[Date Prev][Date Next] [Thread Prev][Thread Next] [Date Index] [Thread Index]

Bug#99324: Default charset should be UTF-8



On 30-May-01, 22:25 (CDT), Cesar Eduardo Barros <cesarb@nitnet.com.br> wrote: 
> > - Making sure everything works with UTF-8 charset

On Fri, Jun 01, 2001 at 01:38:32PM -0500, Steve Greenland wrote:
> Does this mean, for example, that cron and crontab would have to be
> recoded to support wide or multibyte characters?

"works with UTF-8" doesn't mean the same thing as "recoded to support
wide or multibyte characters".

For programs with no relevant text manipulation facilities (cron and
crontab), it's sufficient that UTF-8 is not mutilated.  [UTF-8 is
designed, remember, to be represented in terms of 8 bit characters.]
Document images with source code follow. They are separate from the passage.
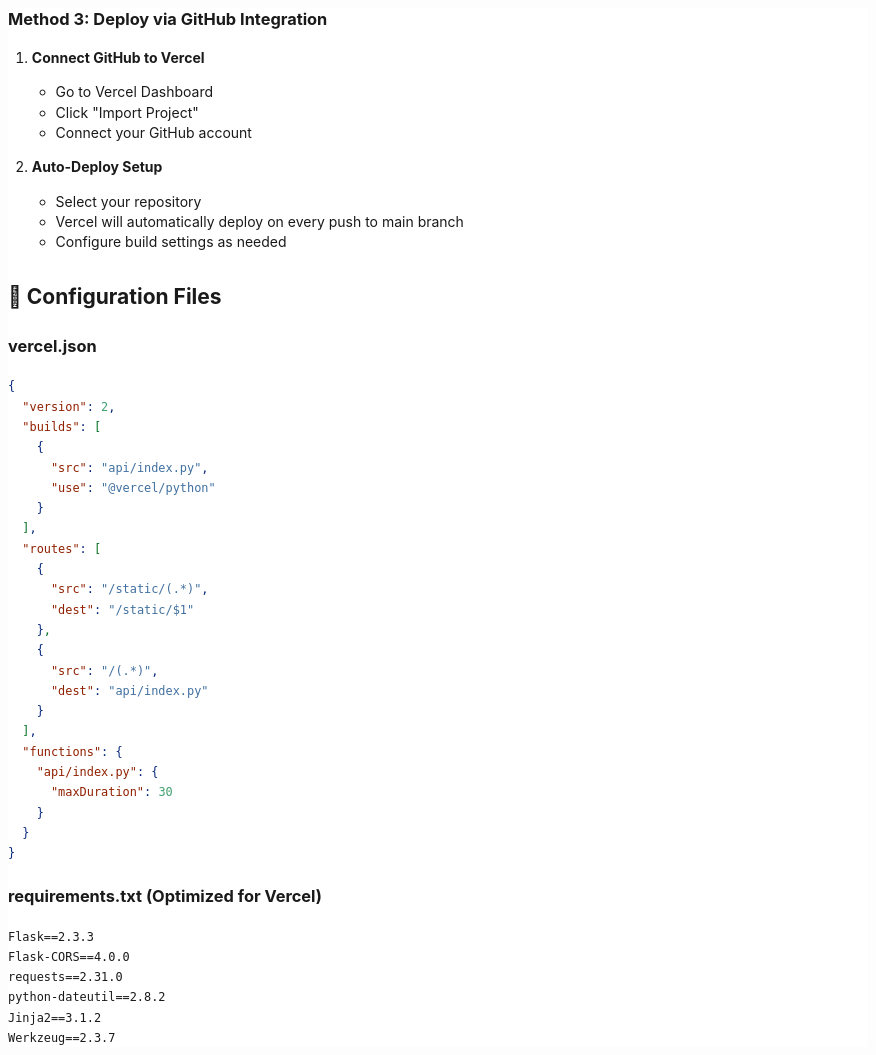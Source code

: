 ### Method 3: Deploy via GitHub Integration

1. **Connect GitHub to Vercel**
   - Go to Vercel Dashboard
   - Click "Import Project"
   - Connect your GitHub account

2. **Auto-Deploy Setup**
   - Select your repository
   - Vercel will automatically deploy on every push to main branch
   - Configure build settings as needed

## 🔧 Configuration Files

### vercel.json
```json
{
  "version": 2,
  "builds": [
    {
      "src": "api/index.py",
      "use": "@vercel/python"
    }
  ],
  "routes": [
    {
      "src": "/static/(.*)",
      "dest": "/static/$1"
    },
    {
      "src": "/(.*)",
      "dest": "api/index.py"
    }
  ],
  "functions": {
    "api/index.py": {
      "maxDuration": 30
    }
  }
}
```

### requirements.txt (Optimized for Vercel)
```
Flask==2.3.3
Flask-CORS==4.0.0
requests==2.31.0
python-dateutil==2.8.2
Jinja2==3.1.2
Werkzeug==2.3.7
```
[For example, the linux kernel currently defaults to UTF-8 -- which
means almost nothing in most contexts.]

> If so, I object to making this a requirement.
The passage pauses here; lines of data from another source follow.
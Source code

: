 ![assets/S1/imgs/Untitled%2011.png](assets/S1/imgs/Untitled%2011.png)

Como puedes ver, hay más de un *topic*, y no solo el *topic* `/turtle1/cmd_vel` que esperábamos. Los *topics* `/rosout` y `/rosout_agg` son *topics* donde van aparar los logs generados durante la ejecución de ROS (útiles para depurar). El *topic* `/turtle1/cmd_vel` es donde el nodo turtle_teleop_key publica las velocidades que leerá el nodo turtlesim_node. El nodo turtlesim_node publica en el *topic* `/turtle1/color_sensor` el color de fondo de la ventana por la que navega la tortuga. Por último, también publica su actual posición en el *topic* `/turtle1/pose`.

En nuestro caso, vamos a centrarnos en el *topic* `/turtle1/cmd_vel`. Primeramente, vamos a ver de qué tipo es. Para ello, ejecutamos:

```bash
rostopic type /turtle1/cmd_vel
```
I also object to any "requirements" which break existing software.

I don't see that has much to do with what's being discussed here.

> I also wonder about the performance impact, and the size impact
> (although I understand that UTF-8 uses single byte for ascii equivalent,
> so that shouldn't be much, right?)

Correct.  If someone puts UTF-8 into an error message or onto a command
line, that message or line will be different from what it was before.
That is all.

The trick isn't UTF-8.  The trick is incompatible character sets (a
problem we already have with national language character sets).

The actual pain that will be experienced in making UTF-8 the default
character set would be experienced by those people who rely the current
default (which in some contexts is ISO-8859-1 while in other contexts
the character set is explicitly chosen so there really isn't a default
to worry about).  Any other problem, we already have.